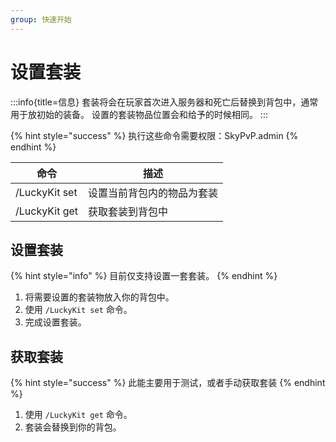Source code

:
```yaml
---
group: 快速开始
---
```


# 设置套装

:::info{title=信息}
套装将会在玩家首次进入服务器和死亡后替换到背包中，通常用于放初始的装备。 设置的套装物品位置会和给予的时候相同。
:::

{% hint style="success" %}
执行这些命令需要权限：SkyPvP.admin
{% endhint %}

| 命令          | 描述                       |
| ------------- | -------------------------- |
| /LuckyKit set | 设置当前背包内的物品为套装 |
| /LuckyKit get | 获取套装到背包中           |

## 设置套装

{% hint style="info" %}
目前仅支持设置一套套装。
{% endhint %}

1. 将需要设置的套装物放入你的背包中。
2. 使用 `/LuckyKit set` 命令。
3. 完成设置套装。

## 获取套装

{% hint style="success" %}
此能主要用于测试，或者手动获取套装
{% endhint %}

1. 使用 `/LuckyKit get` 命令。
2. 套装会替换到你的背包。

--*--

=== What is required ===
Would you set down exactly the lines from the line with "get | 获取套装到背包中" through the last one in the material?

=== Exercise answer ===
| /LuckyKit get | 获取套装到背包中           |

## 设置套装

{% hint style="info" %}
目前仅支持设置一套套装。
{% endhint %}

1. 将需要设置的套装物放入你的背包中。
2. 使用 `/LuckyKit set` 命令。
3. 完成设置套装。

## 获取套装

{% hint style="success" %}
此能主要用于测试，或者手动获取套装
{% endhint %}

1. 使用 `/LuckyKit get` 命令。
2. 套装会替换到你的背包。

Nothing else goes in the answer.